Creating a body of knowledge for the civil engineering profession was as complicated as any mega-project a civil engineer might attempt.

== Current status ==
In the United States, the body of knowledge necessary to obtain a license to practice engineering is defined by the laws or regulations of each state or territory. Most states have a standard that is a four-step process. First, an individual must obtain a Bachelor's degree from a university program that is accredited by the Accreditation Board for Engineering and Technology. A two-step examination process administered by the National Council of Examiners for Engineering and Surveying must be completed. The first eight-hour test is the Fundamentals of Engineering exam; the second, also eight hours long, is the Principles and Practice of Engineering exam. The other step is to work an apprenticeship, usually of four years in length, under an already-licensed engineer. The second exam is generally the fourth and final step; the fundamentals exam can be taken before or after the apprenticeship in most states.
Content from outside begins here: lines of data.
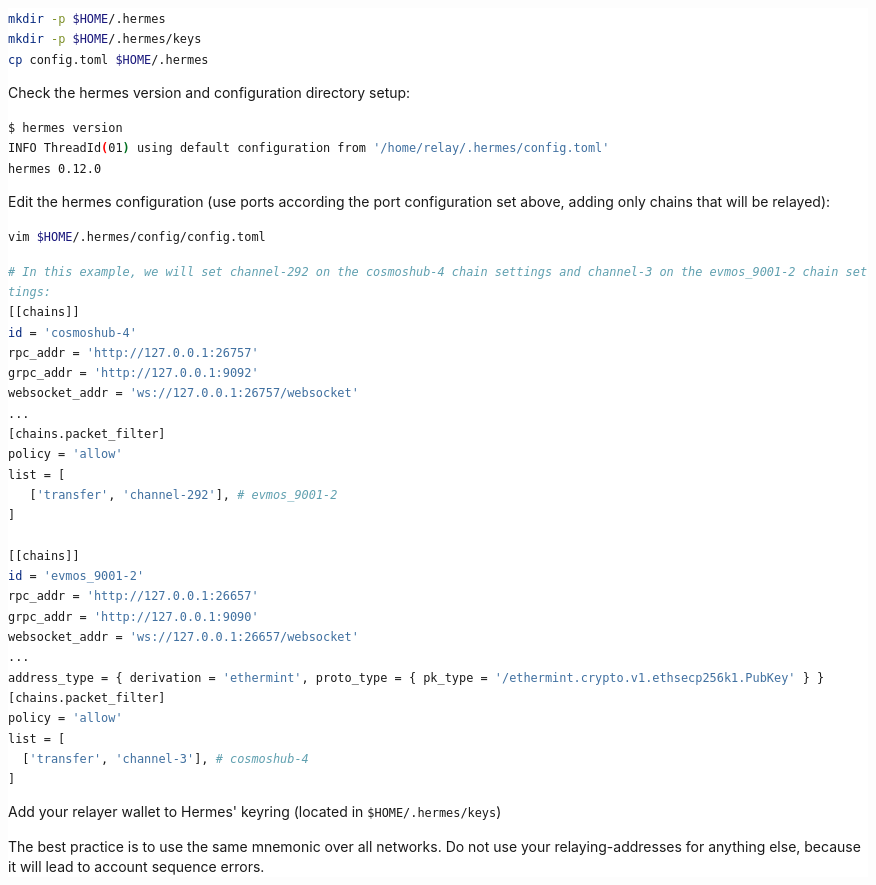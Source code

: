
```bash
mkdir -p $HOME/.hermes
mkdir -p $HOME/.hermes/keys
cp config.toml $HOME/.hermes
```

Check the hermes version and configuration directory setup:

```bash
$ hermes version
INFO ThreadId(01) using default configuration from '/home/relay/.hermes/config.toml'
hermes 0.12.0
```

Edit the hermes configuration (use ports according the port configuration set above, adding only chains that will be relayed):

```bash
vim $HOME/.hermes/config/config.toml
```

```bash
# In this example, we will set channel-292 on the cosmoshub-4 chain settings and channel-3 on the evmos_9001-2 chain settings:
[[chains]]
id = 'cosmoshub-4'
rpc_addr = 'http://127.0.0.1:26757'
grpc_addr = 'http://127.0.0.1:9092'
websocket_addr = 'ws://127.0.0.1:26757/websocket'
...
[chains.packet_filter]
policy = 'allow'
list = [
   ['transfer', 'channel-292'], # evmos_9001-2
]

[[chains]]
id = 'evmos_9001-2'
rpc_addr = 'http://127.0.0.1:26657'
grpc_addr = 'http://127.0.0.1:9090'
websocket_addr = 'ws://127.0.0.1:26657/websocket'
...
address_type = { derivation = 'ethermint', proto_type = { pk_type = '/ethermint.crypto.v1.ethsecp256k1.PubKey' } }
[chains.packet_filter]
policy = 'allow'
list = [
  ['transfer', 'channel-3'], # cosmoshub-4
]
```

Add your relayer wallet to Hermes' keyring (located in `$HOME/.hermes/keys`)

The best practice is to use the same mnemonic over all networks. Do not use your relaying-addresses for anything else, because it will lead to account sequence errors.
The first state to regulate the practice of engineering was Wyoming in 1907. After that, ASCE established a model law for licensure. The last state to pass licensure laws for engineers was Montana.

Many states now require continuing education to maintain a license to practice engineering. In 1979, Iowa became the first. Since then about half of the states have added continuing education to their engineering laws.

== Content the BOK ==
The body of knowledge defines twenty-four outcomes that make up the knowledge, skills and attitudes necessary to practice civil engineering. The outcomes are divided into three categories: foundational, technical, and professional, foundation, technical and professional. The body of knowledge uses Bloom's Taxonomy to outline the necessary level of achievement for each of the twenty-four outcomes.
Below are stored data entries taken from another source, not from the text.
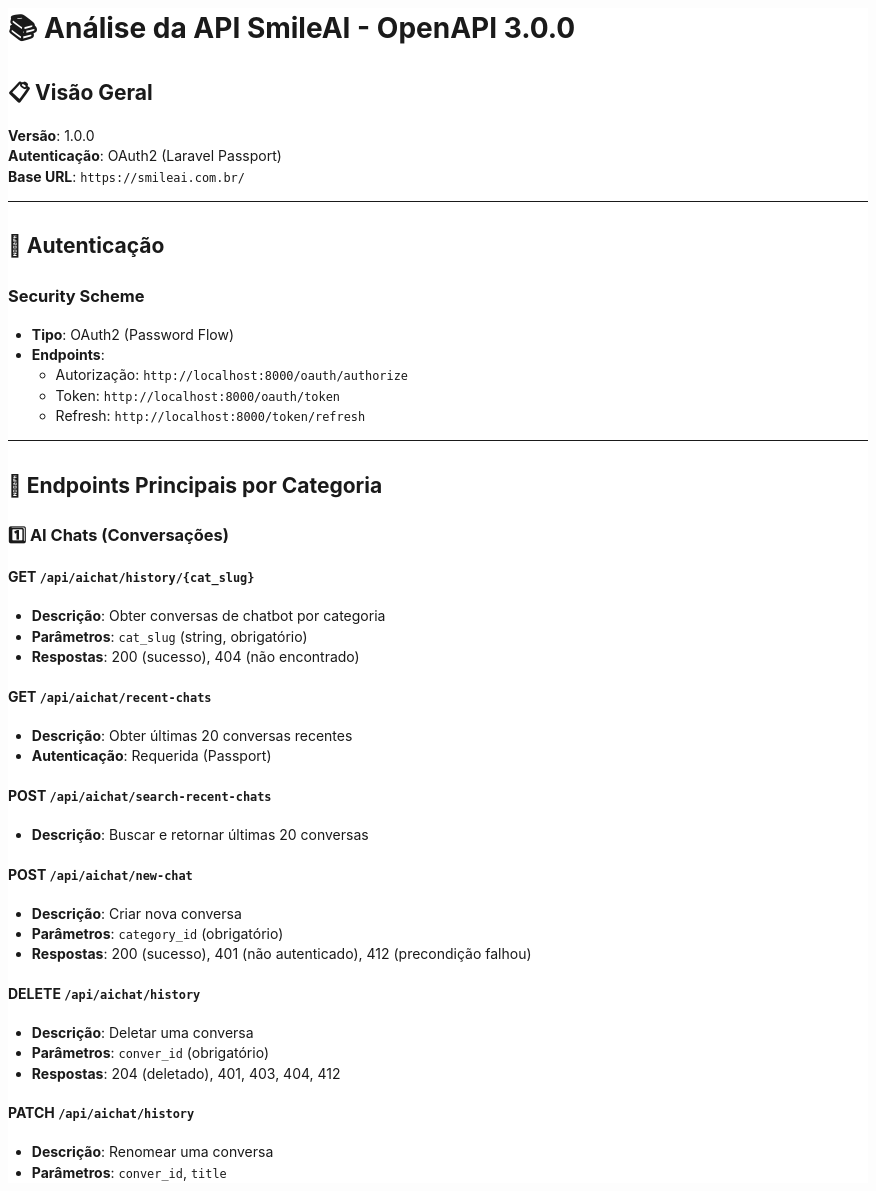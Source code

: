 # 📚 Análise da API SmileAI - OpenAPI 3.0.0

## 📋 Visão Geral

**Versão**: 1.0.0  
**Autenticação**: OAuth2 (Laravel Passport)  
**Base URL**: `https://smileai.com.br/`

---

## 🔐 Autenticação

### Security Scheme
- **Tipo**: OAuth2 (Password Flow)
- **Endpoints**:
  - Autorização: `http://localhost:8000/oauth/authorize`
  - Token: `http://localhost:8000/oauth/token`
  - Refresh: `http://localhost:8000/token/refresh`

---

## 📡 Endpoints Principais por Categoria

### 1️⃣ **AI Chats (Conversações)**

#### GET `/api/aichat/history/{cat_slug}`
- **Descrição**: Obter conversas de chatbot por categoria
- **Parâmetros**: `cat_slug` (string, obrigatório)
- **Respostas**: 200 (sucesso), 404 (não encontrado)

#### GET `/api/aichat/recent-chats`
- **Descrição**: Obter últimas 20 conversas recentes
- **Autenticação**: Requerida (Passport)

#### POST `/api/aichat/search-recent-chats`
- **Descrição**: Buscar e retornar últimas 20 conversas

#### POST `/api/aichat/new-chat`
- **Descrição**: Criar nova conversa
- **Parâmetros**: `category_id` (obrigatório)
- **Respostas**: 200 (sucesso), 401 (não autenticado), 412 (precondição falhou)

#### DELETE `/api/aichat/history`
- **Descrição**: Deletar uma conversa
- **Parâmetros**: `conver_id` (obrigatório)
- **Respostas**: 204 (deletado), 401, 403, 404, 412

#### PATCH `/api/aichat/history`
- **Descrição**: Renomear uma conversa
- **Parâmetros**: `conver_id`, `title`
== Implementation status ==
ASCE has formed the BOK Educational Fulfillment Committee (BOKEdFC) to focus on self-proposed changes that the professional organization believes needs to be made to engineering education. This committee is composed of representatives from universities with four-year civil engineering programs.

NCEES considered the implementation of the BOK at their 2008 annual meeting and decided to establish a task force. The task force is provide an analysis of "(1) the potential educational, professional, regulatory, and economic impact of the master's or equivalent; and (2) any alternative solutions besides the master's or equivalent that could potentially address the challenge of better preparing engineering licensure candidates to enter the profession."

In 2008, Nebraska became the first to consider legislation requiring college-level education beyond the bachelor's degree as a requirement for a professional engineering license. The legislation was not enacted, in part to testimony from engineering associations. The Nebraska section of the American Council of Engineering Companies stated that the new requirement might have made it more difficult for companies located in their state to hire and keep entry-level engineers.